COP27: Up Against the Clock on Carbon Trading

The climate summit presents an opportunity for more convergence in the rules for voluntary and regulated carbon markets. 

Following the eleventh-hour agreement on Article 6 of the Paris Agreement at COP26, it is hoped that COP27 will provide further momentum toward establishing a coherent and credible framework for carbon trading. 

“A number of countries are interested in accessing the opportunities offered by carbon markets,” Mark Kenber, Executive Director of the multi-stakeholder platform Voluntary Carbon Market Integrity initiative (VCMI), told ESG Investor. 

Consensus on the rules for trading carbon credits is seen as vital for scaling up carbon markets and increasing investment flows to developing countries with strong sequestration potential and urgent climate adaption needs.  

However, it’s unlikely that big strides will be taken at COP27, he said, noting that groups tasked with setting out the framework for global carbon trading are still in the early stages of their work. 

In early November, just before the commencement of COP27 in Sharm El Sheikh, one of these groups – the Article 6.4 Supervisory Body – will be conducting its fourth meeting.  

Article 6.4 provides a framework for a multilateral carbon credit market, which will be overseen by the 12-member body. It will serve as a centralised project authorisation system, responsible for approving high-quality carbon credits from projects around the world. Credits that are approved are labelled as A6.4ERs and can be sold to countries, companies or individuals. 

The group has been identifying and developing the procedures necessary for this kind of market mechanism, including administrative infrastructure and guidance for existing registries. 

“The Article 6.4 Supervisory Body has a lot of work to do,” said Kenber. “And they have politics as well as the technical side of things to deal with.” 

Complicated boundaries 

Kenber also hopes to see more clarity at COP27 around how the Article 6.4 system will interact with voluntary carbon markets (VCMs). 

VCMs facilitate the trading of carbon credits that don’t count towards mandatory decarbonisation targets. They are separate from regulated carbon markets, such as the EU’s Emissions Trading System, meaning that VCMs have grown largely without governmental or regulatory oversight.  
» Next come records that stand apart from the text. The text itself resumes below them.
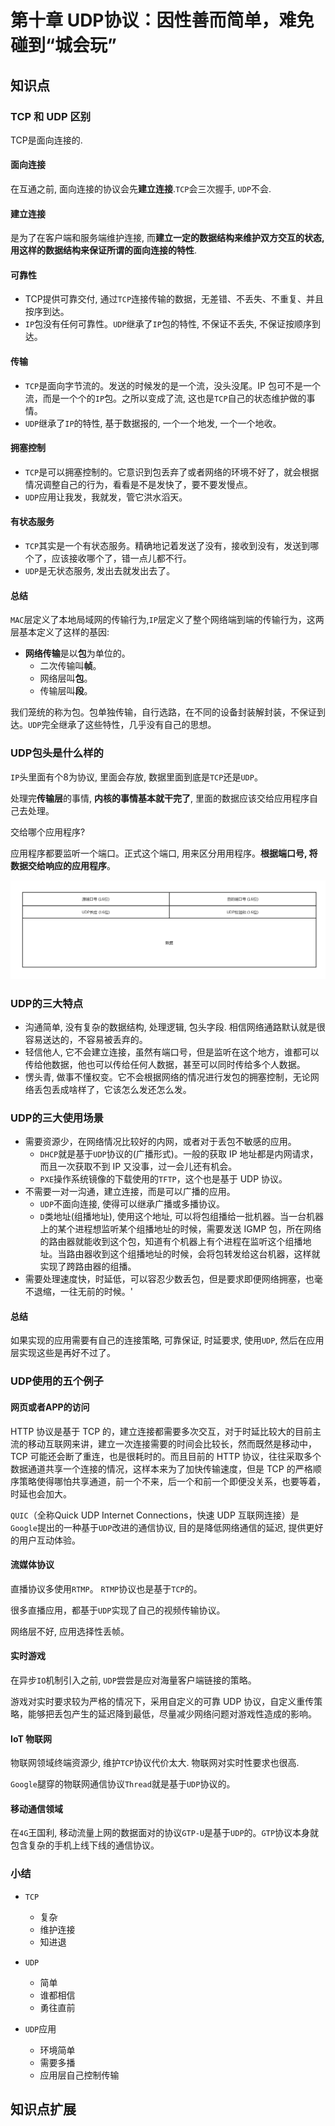 # 第十章 UDP协议：因性善而简单，难免碰到“城会玩”

## 知识点

### TCP 和 UDP 区别

TCP是面向连接的.

#### 面向连接

在互通之前, 面向连接的协议会先**建立连接**.`TCP`会三次握手, `UDP`不会.

#### 建立连接

是为了在客户端和服务端维护连接, 而**建立一定的数据结构来维护双方交互的状态, 用这样的数据结构来保证所谓的面向连接的特性**.

#### 可靠性

* TCP提供可靠交付, 通过`TCP`连接传输的数据，无差错、不丢失、不重复、并且按序到达。
* `IP`包没有任何可靠性。`UDP`继承了`IP`包的特性, 不保证不丢失, 不保证按顺序到达。

#### 传输

* `TCP`是面向字节流的。发送的时候发的是一个流，没头没尾。IP 包可不是一个流，而是一个个的`IP`包。之所以变成了流, 这也是`TCP`自己的状态维护做的事情。
* `UDP`继承了`IP`的特性, 基于数据报的, 一个一个地发, 一个一个地收。

#### 拥塞控制

* `TCP`是可以拥塞控制的。它意识到包丢弃了或者网络的环境不好了，就会根据情况调整自己的行为，看看是不是发快了，要不要发慢点。
* `UDP`应用让我发，我就发，管它洪水滔天。

#### 有状态服务

* `TCP`其实是一个有状态服务。精确地记着发送了没有，接收到没有，发送到哪个了，应该接收哪个了，错一点儿都不行。
* `UDP`是无状态服务, 发出去就发出去了。

#### 总结

`MAC`层定义了本地局域网的传输行为,`IP`层定义了整个网络端到端的传输行为，这两层基本定义了这样的基因:

* **网络传输**是以**包**为单位的。
	* 二次传输叫**帧**。
	* 网络层叫**包**。
	* 传输层叫**段**。

我们笼统的称为包。包单独传输，自行选路，在不同的设备封装解封装，不保证到达。`UDP`完全继承了这些特性，几乎没有自己的思想。

### UDP包头是什么样的

`IP`头里面有个8为协议, 里面会存放, 数据里面到底是`TCP`还是`UDP`。

处理完**传输层**的事情, **内核的事情基本就干完了**, 里面的数据应该交给应用程序自己去处理。

交给哪个应用程序?

应用程序都要监听一个端口。正式这个端口, 用来区分用用程序。**根据端口号, 将数据交给响应的应用程序**。

![UDP包头](./img/10_01.jpg)

### UDP的三大特点

* 沟通简单, 没有复杂的数据结构, 处理逻辑, 包头字段. 相信网络通路默认就是很容易送达的，不容易被丢弃的。
* 轻信他人, 它不会建立连接，虽然有端口号，但是监听在这个地方，谁都可以传给他数据，他也可以传给任何人数据，甚至可以同时传给多个人数据。
* 愣头青, 做事不懂权变。它不会根据网络的情况进行发包的拥塞控制，无论网络丢包丢成啥样了，它该怎么发还怎么发。

### UDP的三大使用场景

* 需要资源少，在网络情况比较好的内网，或者对于丢包不敏感的应用。
	* `DHCP`就是基于`UDP`协议的(广播形式)。一般的获取 IP 地址都是内网请求，而且一次获取不到 IP 又没事，过一会儿还有机会。
	* `PXE`操作系统镜像的下载使用的`TFTP`，这个也是基于 UDP 协议。
* 不需要一对一沟通，建立连接，而是可以广播的应用。
	* `UDP`不面向连接, 使得可以继承广播或多播协议。
	* `D`类地址(组播地址), 使用这个地址, 可以将包组播给一批机器。当一台机器上的某个进程想监听某个组播地址的时候，需要发送 IGMP 包，所在网络的路由器就能收到这个包，知道有个机器上有个进程在监听这个组播地址。当路由器收到这个组播地址的时候，会将包转发给这台机器，这样就实现了跨路由器的组播。
* 需要处理速度快，时延低，可以容忍少数丢包，但是要求即便网络拥塞，也毫不退缩，一往无前的时候。'


#### 总结

如果实现的应用需要有自己的连接策略, 可靠保证, 时延要求, 使用`UDP`, 然后在应用层实现这些是再好不过了。

### UDP使用的五个例子

#### 网页或者APP的访问

HTTP 协议是基于 TCP 的，建立连接都需要多次交互，对于时延比较大的目前主流的移动互联网来讲，建立一次连接需要的时间会比较长，然而既然是移动中，TCP 可能还会断了重连，也是很耗时的。而且目前的 HTTP 协议，往往采取多个数据通道共享一个连接的情况，这样本来为了加快传输速度，但是 TCP 的严格顺序策略使得哪怕共享通道，前一个不来，后一个和前一个即便没关系，也要等着，时延也会加大。

`QUIC`（全称Quick UDP Internet Connections，快速 UDP 互联网连接）是`Google`提出的一种基于`UDP`改进的通信协议, 目的是降低网络通信的延迟, 提供更好的用户互动体验。

#### 流媒体协议

直播协议多使用`RTMP`。 `RTMP`协议也是基于`TCP`的。

很多直播应用，都基于`UDP`实现了自己的视频传输协议。

网络层不好, 应用选择性丢帧。

#### 实时游戏

在异步`IO`机制引入之前, `UDP`尝尝是应对海量客户端链接的策略。

游戏对实时要求较为严格的情况下，采用自定义的可靠 UDP 协议，自定义重传策略，能够把丢包产生的延迟降到最低，尽量减少网络问题对游戏性造成的影响。

#### IoT 物联网

物联网领域终端资源少, 维护`TCP`协议代价太大. 物联网对实时性要求也很高.

`Google`腿穿的物联网通信协议`Thread`就是基于`UDP`协议的。

#### 移动通信领域

在`4G`王国利, 移动流量上网的数据面对的协议`GTP-U`是基于`UDP`的。`GTP`协议本身就包含复杂的手机上线下线的通信协议。

### 小结

* `TCP`
	* 复杂
	* 维护连接
	* 知进退
* `UDP`
	* 简单
	* 谁都相信
	* 勇往直前

* `UDP`应用
	* 环境简单
	* 需要多播
	* 应用层自己控制传输

## 知识点扩展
“What remains to be seen, once Article 6.4 is up and running, is whether governments looking to attract carbon market investments into their countries to meet their nationally determined contributions (NDCs) will prefer to use [A6.4ERs] or be prepared to use VCMs as well,” he said. 

Kenber noted that, while governments are unlikely to make declarations or new policies regarding VCMs at COP27, there will hopefully be side discussions debating how regulated markets and VCMs can work together. 

One would assume that governments will want to make use of the methodologies and all the lessons learned from VCMs because, since the Clean Development Mechanism (CDM) slowed down, most of the innovations in methodologies and technologies have come from VCMs. Voluntary markets are a big driver of innovation.” 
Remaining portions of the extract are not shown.